# Black and white ghost films



## Serin (Jan 21, 2007)

I'm a big fan of black and white films. The best ghost film I saw and loved was The Uninvited, made in 1945 and starring Ray Milland.  Another was Portait of Jennie, made in 1948.  I have Portrait of Jennie on video but am looking for The Univited, though no sight of it so far.
Does anyone else know of any more b/w ghost films that I might find interesting?


----------



## j d worthington (Jan 22, 2007)

Robert Wise's 1963 version of *The Haunting* is high on the list, I'd say. And there's *The Innocents*, though that was a color film, but it's certainly well worth seeing; a marvelous adaptation of Henry James' The Turn of the Screw.

For a different sort of "ghost" film, I'd also suggest *The Ghost and Mrs. Muir*, with Gene Tierney and Rex Harrison; beautiful film, though of a non-spooky sort (it's more of a very odd romance -- but don't let that put you off, it is a wonderful film, trust me).

I know there are others bopping around in my head, but for the moment, I can't seem to call them up. (Gakk, I hate it when my memory does that....)

Ummm, not ghosts per se, but plenty of ghostly atmosphere and phenomena: *Vampyr*, by Carl Theodor Dreyer, somewhat loosely based on J. Sheridan Le Fanu's "Carmilla". Subtitled, but again, don't let that stop you... strange and very eerie little film.

And, of course, the various versions of *A Christmas Carol* that were done in black and white, the versions with Reginald Owen (1938) and Alastair Sim (1951, and titled *Scrooge*, not to be confused with the musical or the Bill Murray film) are among the best since the silent era (in black and white, at any rate). (If you're into silent film, there were quite a few versions of this story -- and H. Rider Haggard's *She* -- made back then.)

I'll see what else I can get my old brain to cough up....


----------



## ravenus (Jan 22, 2007)

*The Innocents (1961)* with Deorah Kerr over everything else. Best creepy movie EVARR!!!

Didn't Rex Harrison also act in this rather amusing technicolor ghost movie called *Blithe Spirits*, where his wife comes back as a nagging spirit?


----------



## littlemissattitude (Jan 22, 2007)

A very enthusiastic second to _The Ghost and Mrs. Muir_ and _Vampyr_.  Both are wonderful films.  Can't think of any others off-had.  I'll have to think a bit about it.


----------



## Nesacat (Jan 22, 2007)

Not an English movie this time but the Japanese version of *Dark Water* is in black and white aside from the red bag belonging to the little girl. It's definitely creepy and you'll never think of a dripping tap the same way again.

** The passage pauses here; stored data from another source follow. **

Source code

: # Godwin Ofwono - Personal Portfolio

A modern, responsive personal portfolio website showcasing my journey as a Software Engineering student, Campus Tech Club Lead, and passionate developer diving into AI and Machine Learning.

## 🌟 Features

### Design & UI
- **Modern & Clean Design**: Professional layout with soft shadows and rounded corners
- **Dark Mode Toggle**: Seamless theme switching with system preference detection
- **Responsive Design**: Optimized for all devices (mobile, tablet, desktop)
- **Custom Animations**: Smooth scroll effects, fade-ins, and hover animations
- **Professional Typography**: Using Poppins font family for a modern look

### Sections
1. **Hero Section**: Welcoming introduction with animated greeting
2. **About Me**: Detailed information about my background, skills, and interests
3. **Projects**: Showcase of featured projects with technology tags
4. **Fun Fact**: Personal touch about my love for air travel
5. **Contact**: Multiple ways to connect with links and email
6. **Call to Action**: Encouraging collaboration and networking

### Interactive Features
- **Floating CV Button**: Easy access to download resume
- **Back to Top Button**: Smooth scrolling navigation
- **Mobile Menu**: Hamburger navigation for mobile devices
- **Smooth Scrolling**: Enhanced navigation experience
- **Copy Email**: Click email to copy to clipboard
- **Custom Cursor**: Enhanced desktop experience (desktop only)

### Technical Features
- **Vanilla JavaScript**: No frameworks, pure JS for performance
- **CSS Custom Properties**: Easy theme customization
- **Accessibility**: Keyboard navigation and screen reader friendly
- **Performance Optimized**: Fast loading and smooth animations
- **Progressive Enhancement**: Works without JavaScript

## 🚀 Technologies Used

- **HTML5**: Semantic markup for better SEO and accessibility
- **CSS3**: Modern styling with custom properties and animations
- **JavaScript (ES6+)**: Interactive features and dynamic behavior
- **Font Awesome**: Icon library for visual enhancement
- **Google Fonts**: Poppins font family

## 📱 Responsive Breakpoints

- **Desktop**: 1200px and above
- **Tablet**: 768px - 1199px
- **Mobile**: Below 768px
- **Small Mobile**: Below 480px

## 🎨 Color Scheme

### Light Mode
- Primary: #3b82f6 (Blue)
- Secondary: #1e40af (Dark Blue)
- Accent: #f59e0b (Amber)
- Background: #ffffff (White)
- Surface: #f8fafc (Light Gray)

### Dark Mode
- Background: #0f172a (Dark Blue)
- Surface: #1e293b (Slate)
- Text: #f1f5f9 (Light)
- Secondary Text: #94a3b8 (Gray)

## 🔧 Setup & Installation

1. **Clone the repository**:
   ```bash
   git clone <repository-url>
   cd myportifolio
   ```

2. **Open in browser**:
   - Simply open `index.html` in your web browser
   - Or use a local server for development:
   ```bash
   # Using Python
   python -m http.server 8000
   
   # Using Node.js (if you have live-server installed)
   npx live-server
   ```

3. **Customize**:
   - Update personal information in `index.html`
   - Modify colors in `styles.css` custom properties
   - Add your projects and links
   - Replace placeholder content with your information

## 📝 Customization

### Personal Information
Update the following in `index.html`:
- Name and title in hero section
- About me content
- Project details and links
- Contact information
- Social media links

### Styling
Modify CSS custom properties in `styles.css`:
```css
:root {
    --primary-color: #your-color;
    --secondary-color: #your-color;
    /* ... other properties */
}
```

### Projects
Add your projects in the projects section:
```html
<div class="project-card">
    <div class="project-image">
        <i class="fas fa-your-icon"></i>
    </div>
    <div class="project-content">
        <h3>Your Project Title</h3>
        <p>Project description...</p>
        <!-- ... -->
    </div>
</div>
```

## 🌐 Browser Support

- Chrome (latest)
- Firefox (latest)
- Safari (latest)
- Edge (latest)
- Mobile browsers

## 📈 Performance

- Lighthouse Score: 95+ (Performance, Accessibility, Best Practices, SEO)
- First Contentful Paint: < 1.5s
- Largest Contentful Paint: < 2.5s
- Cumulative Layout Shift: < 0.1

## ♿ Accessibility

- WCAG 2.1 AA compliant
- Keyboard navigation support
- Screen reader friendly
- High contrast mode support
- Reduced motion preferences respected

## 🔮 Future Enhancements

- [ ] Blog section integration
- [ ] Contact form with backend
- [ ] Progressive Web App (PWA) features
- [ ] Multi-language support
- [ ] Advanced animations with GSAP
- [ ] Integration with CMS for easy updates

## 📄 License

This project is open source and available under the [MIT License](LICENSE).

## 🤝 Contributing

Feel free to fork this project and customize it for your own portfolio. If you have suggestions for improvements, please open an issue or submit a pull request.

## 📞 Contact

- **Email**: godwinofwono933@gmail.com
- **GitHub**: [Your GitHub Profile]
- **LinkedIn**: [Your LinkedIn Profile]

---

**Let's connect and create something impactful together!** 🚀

I also liked *Nosferatu *(1929) with Max Schreck and *The Little Shop of Horrors* (1960) with a Jack Nicholson you might not even recognise.

There's also *Shadow of the Vampire *with John Malkovich & Willem Dafoe which is both in black & white as well as colour and one of the better recent horror movies. One of my favourites at least.


----------



## Foxbat (Jan 22, 2007)

A short movie (45 minutes) but one of the finest Black & White ghost films ever made. _Whistle and I'll come to you _is available on DVD and well worth a look.


----------



## j d worthington (Jan 22, 2007)

Foxbat: That's the first I've heard of that one. I assume it's from M. R. James' story "Oh, Whiste, and I'll Come to You, My Lad"? Could make a very good film indeed...

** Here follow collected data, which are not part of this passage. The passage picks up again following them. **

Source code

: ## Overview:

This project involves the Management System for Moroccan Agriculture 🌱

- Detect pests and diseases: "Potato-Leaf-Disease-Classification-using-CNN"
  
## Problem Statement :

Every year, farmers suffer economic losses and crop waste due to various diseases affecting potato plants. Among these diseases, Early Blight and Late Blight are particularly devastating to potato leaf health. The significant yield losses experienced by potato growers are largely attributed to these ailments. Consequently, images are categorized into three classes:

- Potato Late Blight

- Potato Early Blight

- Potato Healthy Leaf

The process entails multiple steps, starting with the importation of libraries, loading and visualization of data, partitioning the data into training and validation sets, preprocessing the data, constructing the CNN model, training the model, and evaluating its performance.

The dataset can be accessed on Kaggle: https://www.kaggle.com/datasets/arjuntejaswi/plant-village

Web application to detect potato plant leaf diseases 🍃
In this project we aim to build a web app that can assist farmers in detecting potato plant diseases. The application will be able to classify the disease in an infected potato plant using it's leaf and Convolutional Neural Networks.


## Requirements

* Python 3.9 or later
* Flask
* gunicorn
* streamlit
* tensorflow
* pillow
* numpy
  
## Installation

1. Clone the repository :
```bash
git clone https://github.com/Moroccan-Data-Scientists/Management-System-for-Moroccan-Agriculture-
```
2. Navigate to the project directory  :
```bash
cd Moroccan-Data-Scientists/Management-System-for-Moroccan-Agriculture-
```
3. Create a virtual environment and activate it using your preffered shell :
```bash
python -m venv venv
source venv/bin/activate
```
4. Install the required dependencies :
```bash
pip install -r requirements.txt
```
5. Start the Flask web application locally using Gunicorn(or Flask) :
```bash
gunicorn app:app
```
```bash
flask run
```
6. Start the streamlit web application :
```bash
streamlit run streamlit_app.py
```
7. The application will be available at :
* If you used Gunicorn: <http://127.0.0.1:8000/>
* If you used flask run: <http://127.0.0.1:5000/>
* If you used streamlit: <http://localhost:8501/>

Could you supply me with a bit more information about it?

EDIT: Is this the one that was part of the _Omnibus_ television series?


----------



## Foxbat (Jan 23, 2007)

j. d. worthington said:


> Foxbat: That's the first I've heard of that one. I assume it's from M. R. James' story "Oh, Whiste, and I'll Come to You, My Lad"? Could make a very good film indeed...
> 
> Could you supply me with a bit more information about it?
> 
> EDIT: Is this the one that was part of the _Omnibus_ television series?


 
You are spot on. It is indeed based on the M. R. James story and it did make a good film 

It was made by the BBC in the sixties as part  of a season of ghost stories. It's available on Region 2 DVD but I'm not sure about Region 1. There are a few other ghostly goings-on from the same series available from the British Film Institute. And, yes, I think it was part of Omnibus.


----------



## Serin (Jan 24, 2007)

Thanks for all the help, folks.  I'm going to have a look for these!


----------



## littlemissattitude (Jan 24, 2007)

Nesacat said:


> *The Little Shop of Horrors* (1960) with a Jack Nicholson you might not even recognise.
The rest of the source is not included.